(Records contained in a dataset)

-=-=-=-=-

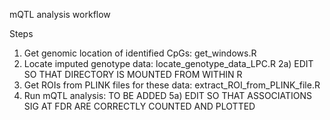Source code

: mQTL analysis workflow

Steps
1) Get genomic location of identified CpGs: get_windows.R
2) Locate imputed genotype data: locate_genotype_data_LPC.R
  2a) EDIT SO THAT DIRECTORY IS MOUNTED FROM WITHIN R
4) Get ROIs from PLINK files for these data: extract_ROI_from_PLINK_file.R
5) Run mQTL analysis: TO BE ADDED
   5a) EDIT SO THAT ASSOCIATIONS SIG AT FDR ARE CORRECTLY COUNTED AND PLOTTED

-=-=-=-=-

### Activity
For the word "THAT", find all matching lines in the entries above and copy them out.

### Response to the task
  2a) EDIT SO THAT DIRECTORY IS MOUNTED FROM WITHIN R
   5a) EDIT SO THAT ASSOCIATIONS SIG AT FDR ARE CORRECTLY COUNTED AND PLOTTED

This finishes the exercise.